I.Am.Not.Breast.Cancer. I.Am.Hecate.

But, today, an aquaintance called me to tell me that she has to go in tomorrow for some more pictures because something suspicious showed up on her latest mammogram. She called me because, to her, I'm a "breast cancer survivor." We chatted for a while and it was clear that she's really worried, really freaked out. She's a single woman, fifty years old, all her family is in other countries and other states. And, then, offhand, I said, "Would you like me to come with you?" Her relief was palpable, even over the phone.

So send me a bit of light and compassion tomorrow. I'm short on compassion. I'm not good at warm and fuzzy. I'm going to have to beg off a conference call to do this and, well, if the news is bad, I'm going to take her out for martinis at the Palm and tell her, well, what can I tell her? When you're going through Hell, keep going? What doesn't kill you makes you stronger? Hair and boobs are overrated? You'll either live through this or you'll wish halfway through chemo that you were dead? If you fight really hard with the radiologist you can make them use markers instead of the tatoos they want to use to mark you up for radiation? Good thing you don't have a lover right now because mine left me as soon as he heard the word "cancer"?

I'm really fuckng glad we've spent so much money killing people in some country halfway across the world instead of finding a cure for this mother-fucking obscene dirty obnoxious miserable excuse for a disease.

Postscript: I never cease to be amazed at the support and kindness of this "community." Thanks to everyone for their kind words. And, if you're a woman, please remember to do self exams every month. Put a reminder on your calendar. If you're a man who loves a woman, you could remind her to do self exams. And, women, please insist that your doctor send you for a mammogram any time you feel something. I've heard too many tales of women whose doctors told them not to worry and then, a year later, found out that, if they'd had a mammogram, they could have caught the cancer before it turned into Stage 4. Early detection is still the best way to beat breast cancer.

Post Postscript: Good news. "Normal aging of breast tissue; no follow-up indicated." So we still had martinis mid-afternoon, but they were celebratory, rather than for solace. Here's to normal aging!

Sunday, February 05, 2006

Sacred Places in the Modern World -- The First in a Continuing Series

So, celebrating Imbolc this week, and continuing to ponder how we thrive in today's less-than-gentle world, I got to thinking about the sacred wells where the Goddess Brigit, whom we honor on Imbolc, was worshipped.

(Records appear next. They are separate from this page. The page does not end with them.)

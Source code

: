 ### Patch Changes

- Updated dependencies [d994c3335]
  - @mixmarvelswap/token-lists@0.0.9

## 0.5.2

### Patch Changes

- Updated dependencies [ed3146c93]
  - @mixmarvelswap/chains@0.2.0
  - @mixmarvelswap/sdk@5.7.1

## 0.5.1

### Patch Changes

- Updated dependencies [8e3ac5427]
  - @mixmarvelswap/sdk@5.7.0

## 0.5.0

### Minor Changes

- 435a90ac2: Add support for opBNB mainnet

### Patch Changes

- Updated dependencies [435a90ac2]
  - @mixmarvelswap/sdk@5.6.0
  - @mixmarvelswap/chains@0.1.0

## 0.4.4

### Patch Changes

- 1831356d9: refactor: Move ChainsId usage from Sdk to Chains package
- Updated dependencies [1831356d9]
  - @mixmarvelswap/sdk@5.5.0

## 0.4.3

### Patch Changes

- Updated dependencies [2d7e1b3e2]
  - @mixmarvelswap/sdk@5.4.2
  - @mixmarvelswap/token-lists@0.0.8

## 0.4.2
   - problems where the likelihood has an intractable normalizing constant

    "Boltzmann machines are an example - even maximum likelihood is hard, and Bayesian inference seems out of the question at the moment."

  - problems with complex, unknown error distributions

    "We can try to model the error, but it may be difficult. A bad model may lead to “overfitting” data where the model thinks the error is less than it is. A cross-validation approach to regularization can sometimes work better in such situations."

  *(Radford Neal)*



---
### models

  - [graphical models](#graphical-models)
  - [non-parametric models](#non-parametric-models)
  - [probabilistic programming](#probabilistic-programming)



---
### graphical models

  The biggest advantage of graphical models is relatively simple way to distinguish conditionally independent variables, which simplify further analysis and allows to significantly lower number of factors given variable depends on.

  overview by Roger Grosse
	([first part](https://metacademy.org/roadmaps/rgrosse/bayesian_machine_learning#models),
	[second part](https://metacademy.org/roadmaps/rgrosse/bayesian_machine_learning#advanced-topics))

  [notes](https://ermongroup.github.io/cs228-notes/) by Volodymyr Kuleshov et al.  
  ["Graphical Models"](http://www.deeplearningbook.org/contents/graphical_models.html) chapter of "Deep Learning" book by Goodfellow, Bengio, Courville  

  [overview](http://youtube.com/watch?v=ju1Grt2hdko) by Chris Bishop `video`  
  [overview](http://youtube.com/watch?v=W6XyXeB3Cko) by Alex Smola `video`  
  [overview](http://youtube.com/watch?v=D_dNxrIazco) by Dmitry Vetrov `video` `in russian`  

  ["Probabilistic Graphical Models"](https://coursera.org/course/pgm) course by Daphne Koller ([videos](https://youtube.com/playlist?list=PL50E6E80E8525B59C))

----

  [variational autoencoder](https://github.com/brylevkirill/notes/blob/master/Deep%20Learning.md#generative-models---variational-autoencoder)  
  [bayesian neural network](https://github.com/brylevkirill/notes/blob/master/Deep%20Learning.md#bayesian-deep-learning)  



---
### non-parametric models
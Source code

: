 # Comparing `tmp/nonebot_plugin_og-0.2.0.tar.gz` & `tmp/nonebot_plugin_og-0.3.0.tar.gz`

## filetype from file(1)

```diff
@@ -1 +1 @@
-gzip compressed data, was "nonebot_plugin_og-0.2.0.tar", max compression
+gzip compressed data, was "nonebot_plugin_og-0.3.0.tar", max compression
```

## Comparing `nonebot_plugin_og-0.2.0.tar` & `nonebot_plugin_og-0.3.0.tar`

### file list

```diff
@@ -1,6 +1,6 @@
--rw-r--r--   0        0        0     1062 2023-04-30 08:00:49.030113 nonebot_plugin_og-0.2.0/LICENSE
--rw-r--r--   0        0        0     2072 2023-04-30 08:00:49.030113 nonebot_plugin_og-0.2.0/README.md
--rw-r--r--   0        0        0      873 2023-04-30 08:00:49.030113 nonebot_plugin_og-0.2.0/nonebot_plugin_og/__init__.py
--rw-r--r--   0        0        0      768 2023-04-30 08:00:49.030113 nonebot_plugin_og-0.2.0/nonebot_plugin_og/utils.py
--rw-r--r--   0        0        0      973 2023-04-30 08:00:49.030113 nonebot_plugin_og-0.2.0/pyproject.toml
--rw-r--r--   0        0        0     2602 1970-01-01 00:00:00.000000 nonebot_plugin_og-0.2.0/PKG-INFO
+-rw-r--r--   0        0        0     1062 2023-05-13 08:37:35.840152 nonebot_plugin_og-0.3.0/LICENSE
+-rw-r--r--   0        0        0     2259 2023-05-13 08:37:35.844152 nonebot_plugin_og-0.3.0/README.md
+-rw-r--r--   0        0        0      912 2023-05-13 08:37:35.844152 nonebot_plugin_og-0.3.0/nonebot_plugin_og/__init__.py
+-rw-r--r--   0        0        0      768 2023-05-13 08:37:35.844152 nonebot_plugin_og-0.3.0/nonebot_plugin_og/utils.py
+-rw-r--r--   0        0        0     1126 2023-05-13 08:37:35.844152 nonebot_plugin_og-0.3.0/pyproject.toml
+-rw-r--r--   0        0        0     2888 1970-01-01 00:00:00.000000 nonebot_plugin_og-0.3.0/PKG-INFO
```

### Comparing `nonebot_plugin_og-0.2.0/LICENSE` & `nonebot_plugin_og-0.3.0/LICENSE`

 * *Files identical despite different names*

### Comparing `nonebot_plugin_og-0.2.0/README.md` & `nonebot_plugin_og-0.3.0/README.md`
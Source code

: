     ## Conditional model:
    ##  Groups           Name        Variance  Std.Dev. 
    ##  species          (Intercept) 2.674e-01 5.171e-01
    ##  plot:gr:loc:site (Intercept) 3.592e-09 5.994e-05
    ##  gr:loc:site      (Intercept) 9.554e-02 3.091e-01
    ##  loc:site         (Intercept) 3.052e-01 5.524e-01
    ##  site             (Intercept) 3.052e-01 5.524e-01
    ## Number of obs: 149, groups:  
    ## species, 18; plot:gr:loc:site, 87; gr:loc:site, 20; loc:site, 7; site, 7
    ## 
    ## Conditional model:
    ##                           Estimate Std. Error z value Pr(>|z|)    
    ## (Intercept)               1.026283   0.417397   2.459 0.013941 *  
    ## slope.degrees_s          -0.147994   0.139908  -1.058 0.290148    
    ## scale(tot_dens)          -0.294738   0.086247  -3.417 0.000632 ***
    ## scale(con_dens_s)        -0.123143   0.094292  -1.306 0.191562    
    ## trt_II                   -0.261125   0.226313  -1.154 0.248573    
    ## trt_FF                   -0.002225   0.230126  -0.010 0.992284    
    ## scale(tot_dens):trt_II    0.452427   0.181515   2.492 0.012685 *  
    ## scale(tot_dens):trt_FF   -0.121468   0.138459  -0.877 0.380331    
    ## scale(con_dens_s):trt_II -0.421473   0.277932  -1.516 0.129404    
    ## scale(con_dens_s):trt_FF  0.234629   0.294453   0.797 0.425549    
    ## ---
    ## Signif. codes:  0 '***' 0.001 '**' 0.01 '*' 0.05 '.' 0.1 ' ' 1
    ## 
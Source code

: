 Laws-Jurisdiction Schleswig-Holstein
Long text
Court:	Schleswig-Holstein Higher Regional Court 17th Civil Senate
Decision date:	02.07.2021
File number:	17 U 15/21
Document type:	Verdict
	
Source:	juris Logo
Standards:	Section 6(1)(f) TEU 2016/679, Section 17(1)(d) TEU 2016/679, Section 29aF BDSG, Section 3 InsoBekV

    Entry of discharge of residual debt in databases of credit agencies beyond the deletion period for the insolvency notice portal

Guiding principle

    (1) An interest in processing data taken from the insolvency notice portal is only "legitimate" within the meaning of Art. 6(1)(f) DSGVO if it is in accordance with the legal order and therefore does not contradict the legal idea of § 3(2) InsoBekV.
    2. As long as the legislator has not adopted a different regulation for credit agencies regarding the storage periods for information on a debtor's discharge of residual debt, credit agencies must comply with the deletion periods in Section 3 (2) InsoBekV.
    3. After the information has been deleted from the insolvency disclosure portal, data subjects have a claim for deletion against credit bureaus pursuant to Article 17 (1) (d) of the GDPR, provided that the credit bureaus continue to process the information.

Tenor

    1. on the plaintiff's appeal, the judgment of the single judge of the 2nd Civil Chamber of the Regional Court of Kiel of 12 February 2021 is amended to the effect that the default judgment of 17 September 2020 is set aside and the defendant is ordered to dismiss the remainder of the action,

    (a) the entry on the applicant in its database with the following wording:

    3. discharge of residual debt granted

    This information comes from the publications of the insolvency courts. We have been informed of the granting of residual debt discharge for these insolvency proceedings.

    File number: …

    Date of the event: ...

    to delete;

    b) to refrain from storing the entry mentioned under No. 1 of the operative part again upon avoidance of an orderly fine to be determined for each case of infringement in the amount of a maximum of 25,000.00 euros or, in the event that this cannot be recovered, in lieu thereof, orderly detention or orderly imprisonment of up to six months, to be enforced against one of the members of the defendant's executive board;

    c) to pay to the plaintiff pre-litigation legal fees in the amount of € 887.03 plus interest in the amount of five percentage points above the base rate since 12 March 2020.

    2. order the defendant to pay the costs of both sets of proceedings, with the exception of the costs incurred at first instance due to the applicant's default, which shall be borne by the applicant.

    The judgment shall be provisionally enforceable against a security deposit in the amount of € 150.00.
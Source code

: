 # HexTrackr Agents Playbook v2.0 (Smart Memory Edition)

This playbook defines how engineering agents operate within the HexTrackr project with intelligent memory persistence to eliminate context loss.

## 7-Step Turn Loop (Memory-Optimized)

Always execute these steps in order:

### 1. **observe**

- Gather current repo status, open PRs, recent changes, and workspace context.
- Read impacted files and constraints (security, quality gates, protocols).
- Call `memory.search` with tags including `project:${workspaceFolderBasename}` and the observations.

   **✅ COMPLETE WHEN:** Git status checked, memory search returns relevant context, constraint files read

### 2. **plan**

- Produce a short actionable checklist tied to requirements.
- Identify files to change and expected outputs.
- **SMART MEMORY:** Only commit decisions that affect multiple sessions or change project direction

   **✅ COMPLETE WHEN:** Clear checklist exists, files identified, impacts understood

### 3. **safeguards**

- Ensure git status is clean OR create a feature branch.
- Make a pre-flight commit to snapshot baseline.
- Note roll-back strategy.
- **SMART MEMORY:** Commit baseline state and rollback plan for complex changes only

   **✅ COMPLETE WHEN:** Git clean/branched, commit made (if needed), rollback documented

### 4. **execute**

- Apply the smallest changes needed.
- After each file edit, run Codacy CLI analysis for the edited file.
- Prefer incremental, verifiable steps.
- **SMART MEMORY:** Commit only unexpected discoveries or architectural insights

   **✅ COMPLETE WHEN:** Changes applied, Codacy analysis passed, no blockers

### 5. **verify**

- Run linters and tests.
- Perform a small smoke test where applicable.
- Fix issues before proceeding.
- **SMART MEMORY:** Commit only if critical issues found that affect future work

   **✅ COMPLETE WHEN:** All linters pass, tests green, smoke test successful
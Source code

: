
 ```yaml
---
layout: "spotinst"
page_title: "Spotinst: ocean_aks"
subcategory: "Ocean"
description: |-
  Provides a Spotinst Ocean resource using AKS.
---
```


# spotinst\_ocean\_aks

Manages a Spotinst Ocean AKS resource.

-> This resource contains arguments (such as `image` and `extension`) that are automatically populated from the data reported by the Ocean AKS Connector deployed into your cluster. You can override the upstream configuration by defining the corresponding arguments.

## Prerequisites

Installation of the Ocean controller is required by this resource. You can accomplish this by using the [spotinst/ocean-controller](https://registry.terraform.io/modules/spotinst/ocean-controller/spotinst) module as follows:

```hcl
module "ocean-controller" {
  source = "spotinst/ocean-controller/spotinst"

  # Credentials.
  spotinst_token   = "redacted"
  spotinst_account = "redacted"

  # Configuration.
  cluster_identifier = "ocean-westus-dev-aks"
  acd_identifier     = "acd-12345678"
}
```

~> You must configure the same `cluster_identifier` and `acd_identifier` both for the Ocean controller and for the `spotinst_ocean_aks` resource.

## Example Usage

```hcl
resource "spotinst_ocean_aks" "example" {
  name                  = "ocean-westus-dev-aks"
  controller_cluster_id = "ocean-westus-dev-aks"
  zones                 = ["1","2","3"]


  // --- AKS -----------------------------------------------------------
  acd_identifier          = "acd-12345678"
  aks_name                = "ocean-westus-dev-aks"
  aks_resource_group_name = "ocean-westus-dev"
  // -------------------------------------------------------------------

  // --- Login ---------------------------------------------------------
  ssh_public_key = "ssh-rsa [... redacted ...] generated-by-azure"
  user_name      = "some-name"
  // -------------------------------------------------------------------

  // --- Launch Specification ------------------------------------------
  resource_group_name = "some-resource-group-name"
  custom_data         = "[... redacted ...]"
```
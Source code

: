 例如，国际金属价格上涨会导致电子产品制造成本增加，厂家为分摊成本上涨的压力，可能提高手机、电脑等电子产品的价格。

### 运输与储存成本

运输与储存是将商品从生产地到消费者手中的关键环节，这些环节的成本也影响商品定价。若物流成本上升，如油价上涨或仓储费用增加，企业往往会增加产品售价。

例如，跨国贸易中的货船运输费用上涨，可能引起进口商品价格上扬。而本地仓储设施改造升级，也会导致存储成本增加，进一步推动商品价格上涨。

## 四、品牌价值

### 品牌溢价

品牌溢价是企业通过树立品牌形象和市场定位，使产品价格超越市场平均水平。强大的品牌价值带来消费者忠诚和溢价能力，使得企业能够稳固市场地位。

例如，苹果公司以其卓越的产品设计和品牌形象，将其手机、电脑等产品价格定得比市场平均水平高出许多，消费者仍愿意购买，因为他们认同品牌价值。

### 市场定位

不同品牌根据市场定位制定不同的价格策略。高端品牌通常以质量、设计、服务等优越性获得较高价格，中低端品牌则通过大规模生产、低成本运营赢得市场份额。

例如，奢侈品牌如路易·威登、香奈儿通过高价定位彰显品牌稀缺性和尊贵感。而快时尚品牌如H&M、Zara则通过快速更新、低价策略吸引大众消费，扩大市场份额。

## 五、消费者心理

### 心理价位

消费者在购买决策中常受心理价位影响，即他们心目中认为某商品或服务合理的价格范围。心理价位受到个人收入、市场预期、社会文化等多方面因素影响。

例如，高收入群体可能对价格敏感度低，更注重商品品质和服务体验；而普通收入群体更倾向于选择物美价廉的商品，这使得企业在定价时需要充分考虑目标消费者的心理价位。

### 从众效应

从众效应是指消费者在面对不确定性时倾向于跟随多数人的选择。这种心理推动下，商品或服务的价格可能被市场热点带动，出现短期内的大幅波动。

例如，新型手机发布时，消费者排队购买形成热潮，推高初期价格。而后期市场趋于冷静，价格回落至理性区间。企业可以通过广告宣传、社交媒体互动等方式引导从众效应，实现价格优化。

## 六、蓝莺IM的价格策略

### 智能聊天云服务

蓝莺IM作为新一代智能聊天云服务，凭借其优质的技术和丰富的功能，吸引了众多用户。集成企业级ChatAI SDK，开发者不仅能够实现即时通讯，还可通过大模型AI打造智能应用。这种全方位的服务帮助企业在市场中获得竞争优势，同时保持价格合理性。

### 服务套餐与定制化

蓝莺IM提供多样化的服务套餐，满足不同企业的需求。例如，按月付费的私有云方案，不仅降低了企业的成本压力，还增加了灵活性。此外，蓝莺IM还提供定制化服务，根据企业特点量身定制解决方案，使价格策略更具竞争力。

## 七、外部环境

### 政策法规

When the xians conquered Ireland and Scotland, many of Brigit's sacred wells became the sites of xian churches, often dedicated to St. Brigid or to the Great Mother Mary. Most peoples have found places in the natural world that seemed to them especially blessed, places where we Wiccans say that the veil between this mundane world and that "other world" that we sense is out there is thinner than it is in other places.

You can find lamenting in the Pagan community, and, Goddess knows, much of it is valid, that our sacred places are disappearing, being paved over, turned into dumps, strip malls, office parks. You can also find mystics who show us that every place is sacred, that a plastic bag blowing through a city street can be a thing of immense beauty, an avatar of East/Wind/Swords. The simple truth is that many, if not most, Pagans today live in apartments in cities, not in small cottages, surronded by herb gardens at the foot of Stonehenge. I'd love to wander the fields like Mary Oliver, but almost 99 days out of 100, I drive to an office building in a big city and then back to a suburb, stopping at a large grocery store, or the dry cleaners, or the taqueria on the way back.

So, how do we thirive? What do we do when we need to be in a sacred space? Where do we go? What places in the modern world help us to remember that Earth is alive, we're part of a larger whole, our entire lives are shot through with connection and glory, and, emobodied consciousness that we are, with sensual delight?

I'm not a New Yorker, but my first Sacred Space in the Modern World is Central Park. Watch the video. Take a deep breath. Sacred Space: wherever you go, there you are.